*Task*
Copy every line of the data that contains the string "screenshots".

= = = =

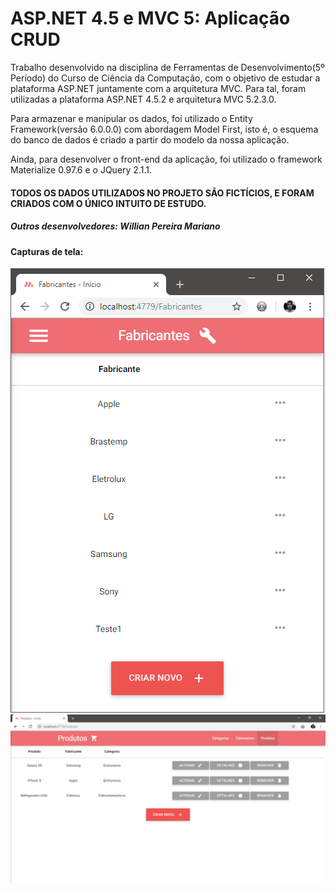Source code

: # ASP.NET 4.5 e MVC 5: Aplicação CRUD
  
  Trabalho desenvolvido na disciplina de Ferramentas de Desenvolvimento(5º Período) do Curso de Ciência da Computação, com o objetivo de estudar a plataforma ASP.NET juntamente com a arquitetura MVC. Para tal, foram utilizadas a plataforma ASP.NET 4.5.2 e arquitetura MVC 5.2.3.0. 
  
  Para armazenar e manipular os dados, foi utilizado o Entity Framework(versão 6.0.0.0) com abordagem Model First, isto é, o esquema do banco de dados é criado a partir do modelo da nossa aplicação. 
  
  Ainda, para desenvolver o front-end da aplicação, foi utilizado o framework Materialize 0.97.6 e o JQuery 2.1.1.
  
  
#### TODOS OS DADOS UTILIZADOS NO PROJETO SÃO FICTÍCIOS, E FORAM CRIADOS COM O ÚNICO INTUITO DE ESTUDO. 

##### Outros desenvolvedores: Willian Pereira Mariano

#### Capturas de tela:

![Captura de tela](screenshots/captura_inicio.png)
![Captura de tela](screenshots/captura_inicio2.png)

= = = =

*Result*
![Captura de tela](screenshots/captura_inicio.png)
![Captura de tela](screenshots/captura_inicio2.png)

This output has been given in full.